Re: Soft hyphen (Re: Cougar comments) (fwd)

Another message forwarded from the Unicode list.

Regards,	Martin.



From: kenw@sybase.com (Kenneth Whistler)
Message-Id: <9705121907.AA04212@birdie.sybase.com>
To: unicode@unicode.org
Subject: Re: Soft hyphen (Re: Cougar comments)
Cc: mduerst@ifi.unizh.ch, kenw@sybase.com, jkorpela@cc.hut.fi, 
    davidp@earthlink.net
X-Sun-Charset: ISO-8859-1


Regarding the issue of the interpretation of the ISO/IEC 8859-1
0xAD SOFT HYPHEN (and its equivalent in Unicode/10616, U+00AD
SOFT HYPHEN), I must say that I believe Martin has got it
correct. The intent was to encode a discretionary hyphen which would
be imaged as a hyphen at a line break, but not elsewhere in a
line of text.

The relevant text from ISO/IEC 8859-1 being debated is:

> > 	A graphic character that is imaged by a graphic symbol identical
> > 	with, or similar to, that representing HYPHEN, for use when
> > 	a line break has been established within a word.

(cited as Section 6.3.3; currently Section 5.3.3 in the DIS of
ISO/IEC 8859-1 under ballot now, worded exactly the same way.)

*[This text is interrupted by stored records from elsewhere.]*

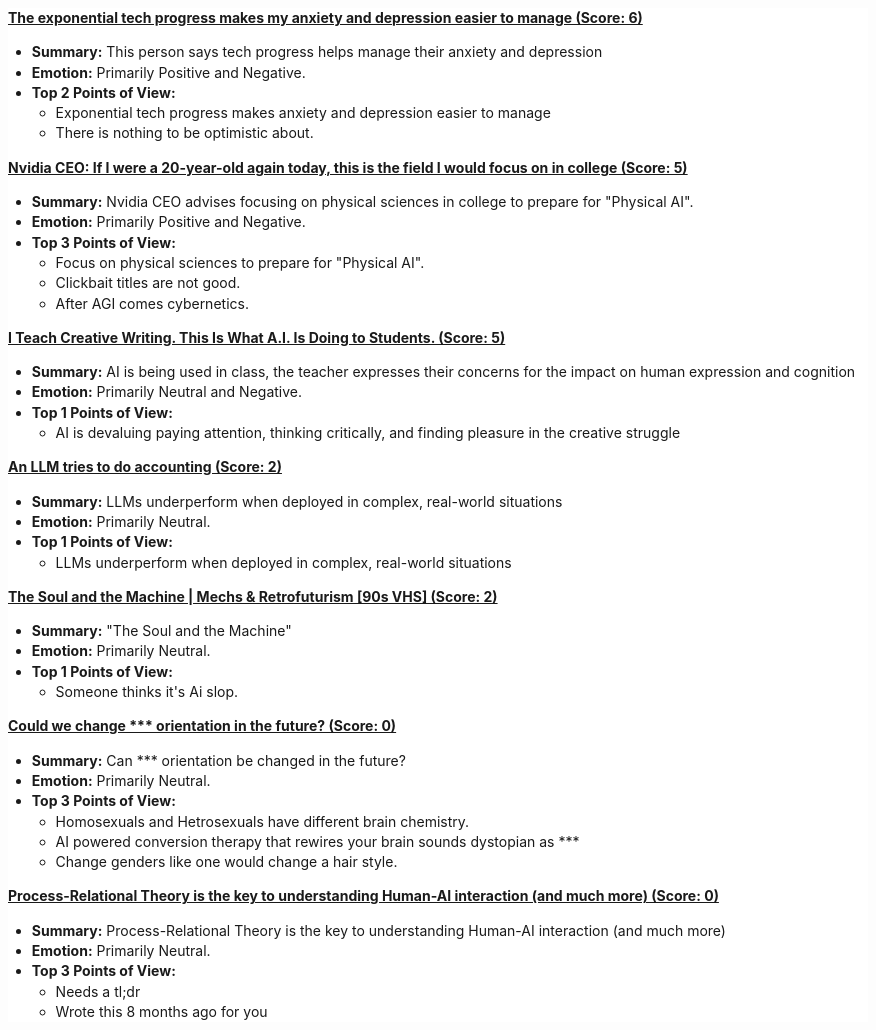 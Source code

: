 **[The exponential tech progress makes my anxiety and depression easier to manage (Score: 6)](https://www.reddit.com/r/singularity/comments/1m42i32/the_exponential_tech_progress_makes_my_anxiety/)**
*   **Summary:** This person says tech progress helps manage their anxiety and depression
*   **Emotion:** Primarily Positive and Negative.
*   **Top 2 Points of View:**
    *   Exponential tech progress makes anxiety and depression easier to manage
    *   There is nothing to be optimistic about.

**[Nvidia CEO: If I were a 20-year-old again today, this is the field I would focus on in college (Score: 5)](https://www.cnbc.com/2025/07/18/nvidia-ceo-jensen-huang-study-field-computer-science-software-gpu-alexnet-generative-physical-ai-university.html)**
*   **Summary:** Nvidia CEO advises focusing on physical sciences in college to prepare for "Physical AI".
*   **Emotion:** Primarily Positive and Negative.
*   **Top 3 Points of View:**
    *   Focus on physical sciences to prepare for "Physical AI".
    *   Clickbait titles are not good.
    *   After AGI comes cybernetics.

**[I Teach Creative Writing. This Is What A.I. Is Doing to Students. (Score: 5)](https://www.nytimes.com/2025/07/18/opinion/ai-chatgpt-school.html?smid=nytcore-ios-share&referringSource=articleShare)**
*   **Summary:** AI is being used in class, the teacher expresses their concerns for the impact on human expression and cognition
*   **Emotion:** Primarily Neutral and Negative.
*   **Top 1 Points of View:**
    *   AI is devaluing paying attention, thinking critically, and finding pleasure in the creative struggle

**[An LLM tries to do accounting (Score: 2)](https://accounting.penrose.com/)**
*   **Summary:** LLMs underperform when deployed in complex, real-world situations
*   **Emotion:** Primarily Neutral.
*   **Top 1 Points of View:**
    *   LLMs underperform when deployed in complex, real-world situations

**[The Soul and the Machine | Mechs & Retrofuturism [90s VHS] (Score: 2)](https://v.redd.it/g0bky82ujhdf1)**
*   **Summary:** "The Soul and the Machine"
*   **Emotion:** Primarily Neutral.
*   **Top 1 Points of View:**
    *   Someone thinks it's Ai slop.

**[Could we change *** orientation in the future? (Score: 0)](https://www.reddit.com/r/singularity/comments/1m3zilh/could_we_change_sexual_orientation_in_the_future/)**
*   **Summary:** Can *** orientation be changed in the future?
*   **Emotion:** Primarily Neutral.
*   **Top 3 Points of View:**
    *   Homosexuals and Hetrosexuals have different brain chemistry.
    *   AI powered conversion therapy that rewires your brain sounds dystopian as ***
    *   Change genders like one would change a hair style.

**[Process-Relational Theory is the key to understanding Human-AI interaction (and much more) (Score: 0)](https://www.reddit.com/r/singularity/comments/1m432y6/processrelational_theory_is_the_key_to/)**
*   **Summary:** Process-Relational Theory is the key to understanding Human-AI interaction (and much more)
*   **Emotion:** Primarily Neutral.
*   **Top 3 Points of View:**
    *   Needs a tl;dr
    *   Wrote this 8 months ago for you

Before launching into deconstruction of that text out of context,
one should first consider the following facts:

1. ISO/IEC 8859-1 (or any other SC2 character encoding standard) does
not dictate to implementers how they should implement the standard;
instead it sets forth the requirements for conformance to the
standard. I can verify a claim of conformance against the criteria
for conformance in the standard. But if you choose to implement
something differently within those constraints, it is up to you.
(For example, I could implement a text editor that chose to insert
an extra space after every character, or that refused to insert a "w"
into text, replacing it with "uu"--stupid ideas, of course, but
conformant to ISO 8859-1 if the use of encoded character values followed
the standard.)

2. The usage of characters in ISO/IEC 8859-1 (or other SC2 character
encoding standards) arose from a preexisting context of usage.
U+00AD SOFT HYPHEN came out of a context of usage for
XCCS (Xerox Corporate Character Set) 357B/043B discretionary hyphen
and for IBM CDRA SP320000 syllable hyphen. Both of those characters
were distinguished from hyphen (or hyphen/minus) by those preexisting
corporate character standards, were intended for encoding of the
now-you-see-it-now-you-don't hyphen only at line breaks, and informed
the character repertoire chosen for the establishment of ISO/IEC 8859-1,
"Latin 1".

David Perrell commented, in support of Jukka Korpela's contentions:

> Call me indecent, but I disagree. A "soft" hyphen is a visible
> character that is inserted by a text formatter after a line break
> within a word has been established. In other words, when a text
> formatter determines that a word will be broken and the second part
> will begin a new line, the formatter inserts a soft hyphen after the
> first part of the word rather than a "hard" hyphen. If the text is
> later reformatted, the soft hyphen may be easily removed when it no
> longer falls on a line break, whereas the "hard" hyphen is left in the
> text regardless of its position.

This is exactly an example where differences of implementation set in.
A text formatter can behave that way, sure. But many word processors
choose a different implementation and typically do. In addition to
automatic insertion of a hyphen *glyph* at the end of a line broken in
the middle of a word, they may support the user insertion of discretionary
hyphens in words. The discretionary hyphen is typically suppressed in
rendering (unless special edit modes are turned on to display it), but
is retained in text, and most importantly, is visible to the hyphenation
algorithm which uses it to find preferred hyphenation points which may
override what would be introduced by the automatic algorithm. When a
break occurs at the discretionary hyphen, the same hyphen *glyph* is
displayed that would occur for a hard hyphen or an automatic line break.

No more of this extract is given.